Callery Judge also has a drainage allocation of 2 inches per day, adding that Minto West might be able to share the allotment, explaining that engineer Bob Higgins and ITID engineer Jay Foy have been discussing that possibility.
“Callery-Judge was here first, and they ended up getting the 2 inches per day. They retain that right under their permit,” Hearing said. “My understanding is the area to the north can only discharge a quarter of an inch a day. While we can’t solve all of the problems, I think we can make a significant dent.”
In total, Minto West would have about 1,400 acres of open space, including lakes, paths and public and commercial recreation, including a possible Major League Baseball training facility. A 15-mile system of equestrian trails is also planned along a 400-foot buffer around the perimeter of the development.
They are also trying to attract a higher learning institution and to increase the number of secondary schools from the three that exist to five.
Hearing said that the development would generate more than $50 million in impact fees and that Minto West wants to work with the surrounding communities to see that the money is directed back into the community.

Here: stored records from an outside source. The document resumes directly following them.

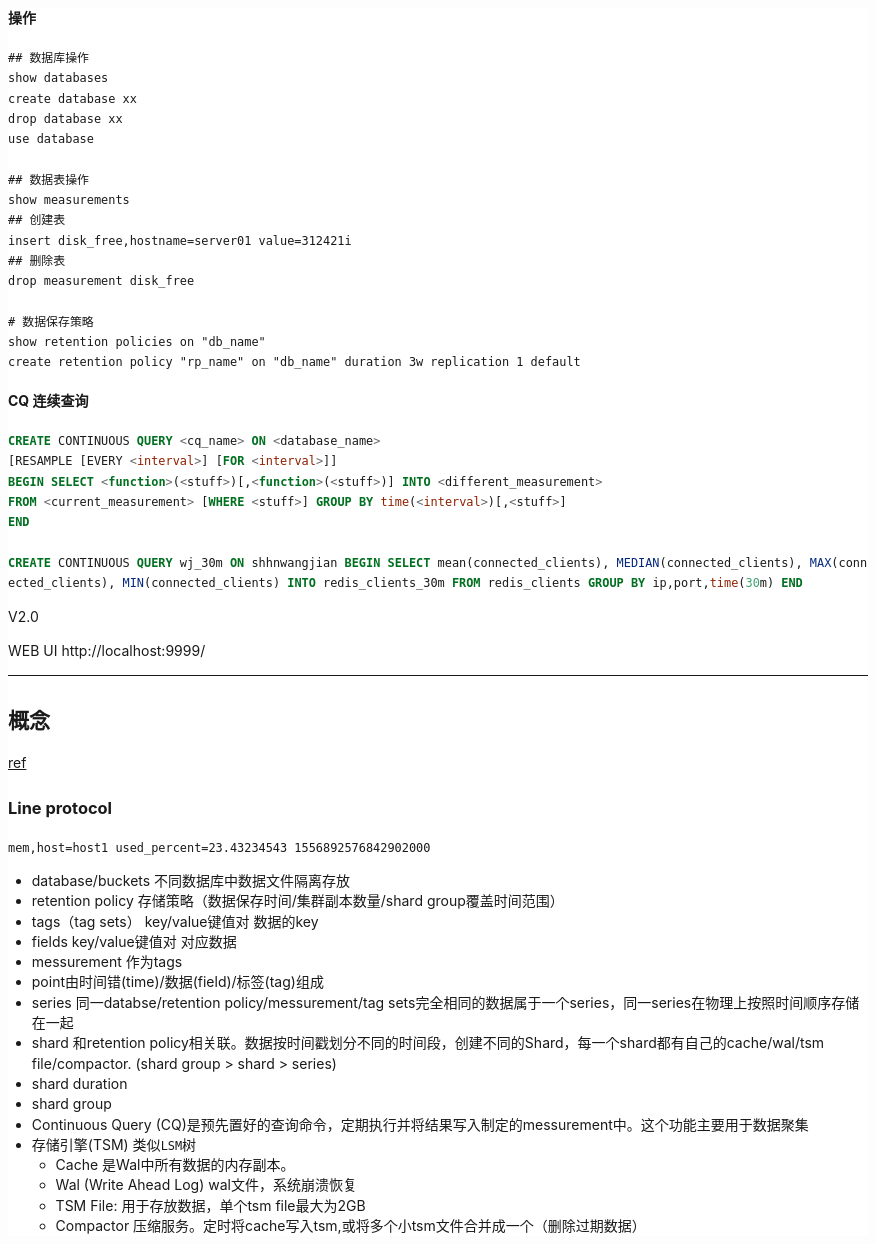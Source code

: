 #### 操作
```shell
## 数据库操作
show databases
create database xx
drop database xx
use database

## 数据表操作
show measurements
## 创建表
insert disk_free,hostname=server01 value=312421i
## 删除表
drop measurement disk_free

# 数据保存策略
show retention policies on "db_name"
create retention policy "rp_name" on "db_name" duration 3w replication 1 default
```

#### CQ 连续查询
```sql
CREATE CONTINUOUS QUERY <cq_name> ON <database_name>
[RESAMPLE [EVERY <interval>] [FOR <interval>]]
BEGIN SELECT <function>(<stuff>)[,<function>(<stuff>)] INTO <different_measurement>
FROM <current_measurement> [WHERE <stuff>] GROUP BY time(<interval>)[,<stuff>]
END

CREATE CONTINUOUS QUERY wj_30m ON shhnwangjian BEGIN SELECT mean(connected_clients), MEDIAN(connected_clients), MAX(connected_clients), MIN(connected_clients) INTO redis_clients_30m FROM redis_clients GROUP BY ip,port,time(30m) END

```

V2.0

WEB UI   http://localhost:9999/

------

## 概念

[ref](https://www.cnblogs.com/shhnwangjian/p/6897216.html?utm_source=itdadao&utm_medium=referral)

### Line protocol
`mem,host=host1 used_percent=23.43234543 1556892576842902000`

+ database/buckets 不同数据库中数据文件隔离存放
+ retention policy 存储策略（数据保存时间/集群副本数量/shard group覆盖时间范围）
+ tags（tag sets） key/value键值对 数据的key
+ fields key/value键值对 对应数据
+ messurement 作为tags
+ point由时间错(time)/数据(field)/标签(tag)组成
+ series 同一databse/retention policy/messurement/tag sets完全相同的数据属于一个series，同一series在物理上按照时间顺序存储在一起
+ shard 和retention policy相关联。数据按时间戳划分不同的时间段，创建不同的Shard，每一个shard都有自己的cache/wal/tsm file/compactor. (shard group > shard > series)
+ shard duration 
+ shard group
+ Continuous Query (CQ)是预先置好的查询命令，定期执行并将结果写入制定的messurement中。这个功能主要用于数据聚集
+ 存储引擎(TSM) 
    类似`LSM`树
    + Cache 是Wal中所有数据的内存副本。
    + Wal (Write Ahead Log) wal文件，系统崩溃恢复
    + TSM File: 用于存放数据，单个tsm file最大为2GB
    + Compactor 压缩服务。定时将cache写入tsm,或将多个小tsm文件合并成一个（删除过期数据）
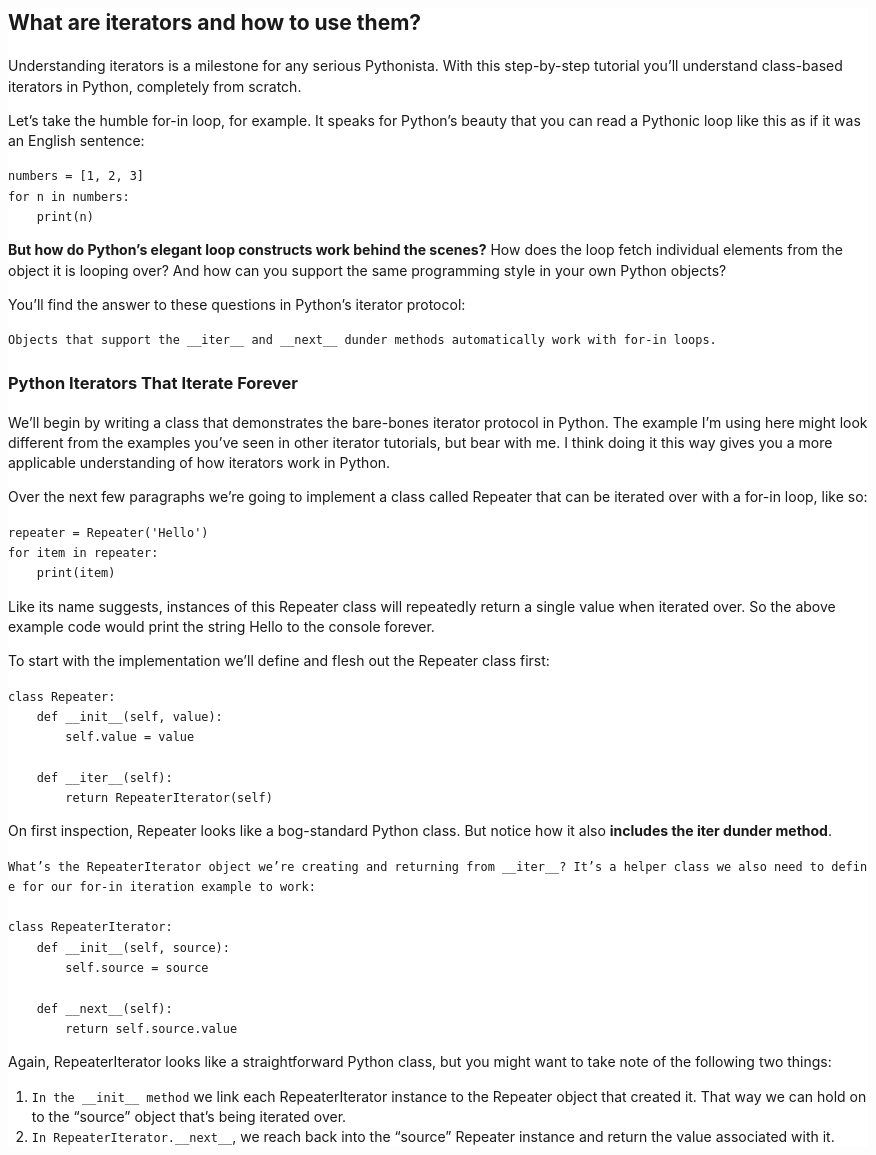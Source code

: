 ## What are iterators and how to use them?
Understanding iterators is a milestone for any serious Pythonista. With this step-by-step tutorial you’ll understand class-based iterators in Python, completely from scratch.

Let’s take the humble for-in loop, for example. It speaks for Python’s beauty that you can read a Pythonic loop like this as if it was an English sentence:
```
numbers = [1, 2, 3]
for n in numbers:
    print(n)
```
**But how do Python’s elegant loop constructs work behind the scenes?** How does the loop fetch individual elements from the object it is looping over? And how can you support the same programming style in your own Python objects?

You’ll find the answer to these questions in Python’s iterator protocol:
```
Objects that support the __iter__ and __next__ dunder methods automatically work with for-in loops.
```
### Python Iterators That Iterate Forever
We’ll begin by writing a class that demonstrates the bare-bones iterator protocol in Python. The example I’m using here might look different from the examples you’ve seen in other iterator tutorials, but bear with me. I think doing it this way gives you a more applicable understanding of how iterators work in Python.

Over the next few paragraphs we’re going to implement a class called Repeater that can be iterated over with a for-in loop, like so:
```
repeater = Repeater('Hello')
for item in repeater:
    print(item)
```

Like its name suggests, instances of this Repeater class will repeatedly return a single value when iterated over. So the above example code would print the string Hello to the console forever.

To start with the implementation we’ll define and flesh out the Repeater class first:
```
class Repeater:
    def __init__(self, value):
        self.value = value

    def __iter__(self):
        return RepeaterIterator(self)
```
On first inspection, Repeater looks like a bog-standard Python class. But notice how it also **includes the __iter__ dunder method**.
```
What’s the RepeaterIterator object we’re creating and returning from __iter__? It’s a helper class we also need to define for our for-in iteration example to work:

class RepeaterIterator:
    def __init__(self, source):
        self.source = source

    def __next__(self):
        return self.source.value
```
Again, RepeaterIterator looks like a straightforward Python class, but you might want to take note of the following two things:
1. `In the __init__ method` we link each RepeaterIterator instance to the Repeater object that created it. That way we can hold on to the “source” object that’s being iterated over.
2. `In RepeaterIterator.__next__`, we reach back into the “source” Repeater instance and return the value associated with it.
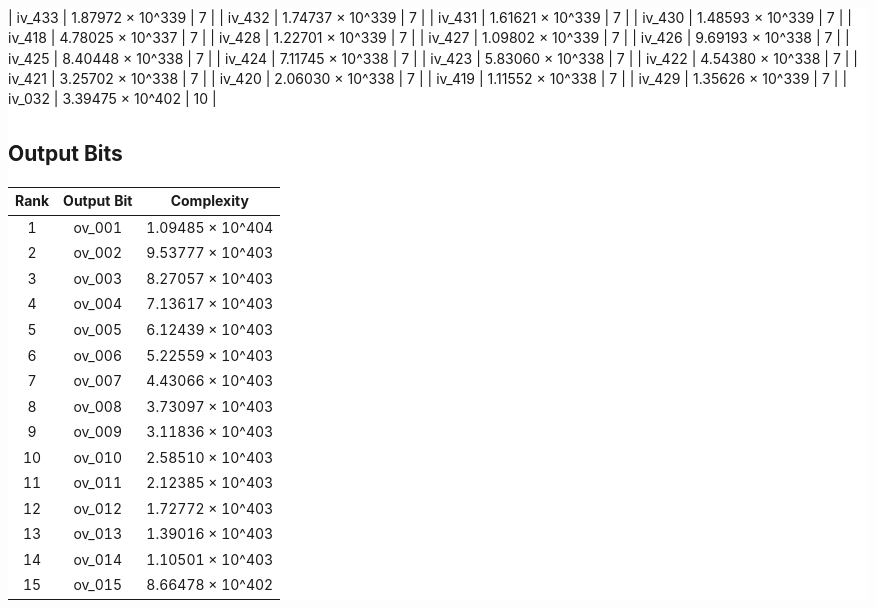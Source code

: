 | iv_433 | 1.87972 × 10^339 | 7 |
| iv_432 | 1.74737 × 10^339 | 7 |
| iv_431 | 1.61621 × 10^339 | 7 |
| iv_430 | 1.48593 × 10^339 | 7 |
| iv_418 | 4.78025 × 10^337 | 7 |
| iv_428 | 1.22701 × 10^339 | 7 |
| iv_427 | 1.09802 × 10^339 | 7 |
| iv_426 | 9.69193 × 10^338 | 7 |
| iv_425 | 8.40448 × 10^338 | 7 |
| iv_424 | 7.11745 × 10^338 | 7 |
| iv_423 | 5.83060 × 10^338 | 7 |
| iv_422 | 4.54380 × 10^338 | 7 |
| iv_421 | 3.25702 × 10^338 | 7 |
| iv_420 | 2.06030 × 10^338 | 7 |
| iv_419 | 1.11552 × 10^338 | 7 |
| iv_429 | 1.35626 × 10^339 | 7 |
| iv_032 | 3.39475 × 10^402 | 10 |

## Output Bits

| Rank | Output Bit | Complexity |
|:----:|:----------:|:----------:|
| 1 | ov_001 | 1.09485 × 10^404 |
| 2 | ov_002 | 9.53777 × 10^403 |
| 3 | ov_003 | 8.27057 × 10^403 |
| 4 | ov_004 | 7.13617 × 10^403 |
| 5 | ov_005 | 6.12439 × 10^403 |
| 6 | ov_006 | 5.22559 × 10^403 |
| 7 | ov_007 | 4.43066 × 10^403 |
| 8 | ov_008 | 3.73097 × 10^403 |
| 9 | ov_009 | 3.11836 × 10^403 |
| 10 | ov_010 | 2.58510 × 10^403 |
| 11 | ov_011 | 2.12385 × 10^403 |
| 12 | ov_012 | 1.72772 × 10^403 |
| 13 | ov_013 | 1.39016 × 10^403 |
| 14 | ov_014 | 1.10501 × 10^403 |
| 15 | ov_015 | 8.66478 × 10^402 |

“The county has been collecting impact fees for the existing 25,000 lots,” he said. “That money hasn’t been spent out here. It’s going elsewhere, so it’s important that money gets directed to where you want it to go.”
Hearing noted that Minto West would not be built all at once. It is envisioned as a 35-year project. “We do truly want to create a community that’s sustainable, and that increases the sustainability of your community,” he said.
Supervisor Jennifer Hager said she hopes the development remains at 2,996 homes, and asked how Minto West hopes to assist ITID with drainage. Higgins said with 400 acres of lakes, Minto West would not need its full 2 inches for discharge, which would make at least 1 inch available elsewhere.
Supervisor Michelle Damone pointed out that during the Tropical Storm Isaac flooding, Callery-Judge allowed ITID to drain into its area after it had controlled its own flooding issues.
Supervisor Gary Dunkley said he is deeply concerned about overdevelopment of the area. “I used to live in Broward County, Sunshine Ranches,” Dunkley said. “It used to be a country community. I go to Miramar now, and it’s unrecognizable.”
He was also concerned about protecting potable water wells.
Damone said she was sure some residents of The Acreage would use the amenities planned at Minto West, and it is important to continue dialogue with them. “You have the right to develop, whether we like it or not,” Damone said. “I would rather have a mature discussion with you all to see how we can live together.”
The board asked Minto representatives to come back tentatively on Monday, Jan. 27 at 5 p.m., to respond to questions and comments from residents.
Palm Beach County has scheduled a special comp plan amendment round for the Minto West petition. Hearings are set for May or June.